COVID-19 has a financial impact on Newman

By Madeline Alvarez, Sports Editor

Many businesses have been financially affected by the coronavirus pandemic, and Newman is no exception.

But Interim President Teresa Hall Bartels said that she doesn't believe that the university is financially struggling more than anyone else is at this time.

"I think all businesses and people are struggling to adapt to this unprecedented situation...So, when I talked to other private schools, Catholic schools, the Kansas Independent Colleges, everybody's in the same boat," she said.

Bartels said that the federal Coronavirus Aid, Relief and Economic Security (CARES) Act, which is a $2 trillion bill that was signed into law on Friday, includes $14 billion to help college students and institutions. She said she doesn't know how much Newman will receive from that, but she expects the university will share in the grants and loans that are available.

Newman has lost revenue from external events that would have taken place on campus but have been canceled due to the coronavirus, Bartels said.

Director of Alumni and Campus Events Laura Hartley said in an email that out of 12 private events that were scheduled to happen at Newman, two have been rescheduled and 10 have been canceled since the closing of campus. The canceled events included a wedding reception that was scheduled for April 4 and the State Spelling Bee scheduled for March 21. Most of the other events were meetings, she said. The rescheduled events are Center of Hope's big fundraiser which would have happened on April 19 but is now scheduled for late June and a Stepstone Training meeting that has been moved to the fall.

"Right now, we have lost a little over $6,000 in revenue from these events," she said.

Bartels said that the university is also losing money from not having athletic games and the spring musical.

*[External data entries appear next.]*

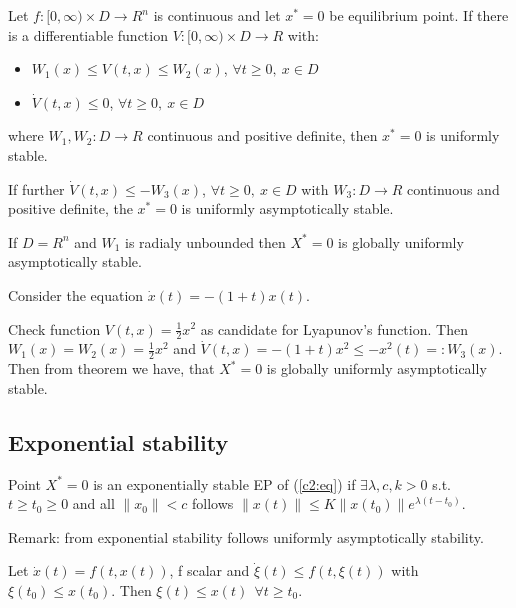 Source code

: \begin{Theorem}
 Let $f:[0,\infty)\times D\to R^n$ is continuous and let $x^*=0$ be equilibrium point.
 If there is a differentiable function $V:[0,\infty)\times D\to R$ with:
 \begin{itemize}
  \item $W_1(x) \le V(t,x) \le W_2(x)$, $\forall t\ge0,\ x\in D$
  \item $\dot V(t,x)\le 0$, $\forall t \ge0,\ x\in D$
 \end{itemize}
 where $W_1,W_2:D \to R$ continuous and positive definite, then $x^*=0$ is uniformly stable.

 If further $\dot V(t,x) \le -W_3(x)$, $\forall t\ge0,\ x\in D$ with $W_3:D \to R$
 continuous and positive definite, the $x^*=0$ is uniformly asymptotically stable.

 If $D=R^n$ and $W_1$ is radialy unbounded then $X^*=0$ is globally uniformly
 asymptotically stable.
\end{Theorem}

\begin{Example}
 Consider the equation $\dot x(t) = -(1+t)x(t)$.

 Check function $V(t,x)=\frac{1}{2}x^2$ as candidate for Lyapunov's function. Then
 $W_1(x)=W_2(x)=\frac{1}{2}x^2$ and $\dot V(t,x)=-(1+t)x^2 \le -x^2(t)=: W_3(x)$.
 Then from theorem we have, that $X^*=0$  is globally uniformly asymptotically stable.
\end{Example}


\subsection{Exponential stability}

\begin{Definition}
 Point $X^*=0$ is an exponentially stable EP of (\ref{c2:eq}) if $\exists \lambda,c,k>0$
 s.t. $t \ge t_0 \ge 0$ and all $\|x_0\|<c$ follows
 $\|x(t)\|\le K\|x(t_0)\|e^{\lambda(t-t_0)}$.
\end{Definition}

Remark: from exponential stability follows uniformly asymptotically stability.

\begin{Lemma}
 Let $\dot x(t)=f(t,x(t))$, f scalar and $\dot \xi(t)\le f(t, \xi(t))$ with 
 $\xi (t_0)\le x(t_0)$. Then $\xi (t) \le x(t)\ \ \forall t\ge t_0$.
\end{Lemma}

The university is refunding students who moved out of the residence halls after Spring Break, and is also losing money from that, Bartels said.

However, Newman is saving some costs in utilities, Bartels said, because the temperature can be adjusted in the buildings that no one is using.

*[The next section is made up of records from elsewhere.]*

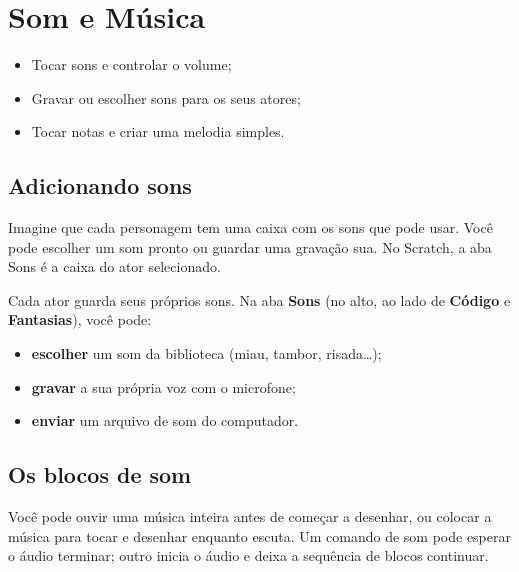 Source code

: \chapter{Som e Música}

\begin{objetivos}
\begin{itemize}
\item Tocar sons e controlar o volume;
\item Gravar ou escolher sons para os seus atores;
\item Tocar notas e criar uma melodia simples.
\end{itemize}
\end{objetivos}

\section{Adicionando sons}

\begin{pensaassim}
Imagine que cada personagem tem uma caixa com os sons que pode usar. Você pode escolher um som pronto ou guardar uma gravação sua. No Scratch, a aba Sons é a caixa do ator selecionado.
\end{pensaassim}

Cada ator guarda seus próprios sons. Na aba \textbf{Sons} (no alto, ao lado de \textbf{Código} e \textbf{Fantasias}), você pode:

\begin{itemize}
\item \textbf{escolher} um som da biblioteca (miau, tambor, risada\ldots);
\item \textbf{gravar} a sua própria voz com o microfone;
\item \textbf{enviar} um arquivo de som do computador.
\end{itemize}

\section{Os blocos de som}

\begin{pensaassim}
Você pode ouvir uma música inteira antes de começar a desenhar, ou colocar a música para tocar e desenhar enquanto escuta. Um comando de som pode esperar o áudio terminar; outro inicia o áudio e deixa a sequência de blocos continuar.
\end{pensaassim}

Provost Kimberly Long said that Academic Affairs has spent $30,000 outside of budget on technology to ensure that staff and faculty could work from home and for students to be able to access their classes online.

Academic Affairs has not seen a huge impact from this, she said, because the department has come in under budget for the last four years, and she does not believe that it will be over budget at the end of the year.

"I think the faculty...have been working incredibly hard and have been very supportive of protecting public health to try and make this very unusual move to all online in just a few days," she said. "I'd just like to say thanks to all of them and all the students for dealing with this very trying time."

Bartels said that Newman has been focused on financial stability for a couple of years.

"Everybody has been working hard to make sure that we're putting the university in the best position, and we'll continue to do that," she said.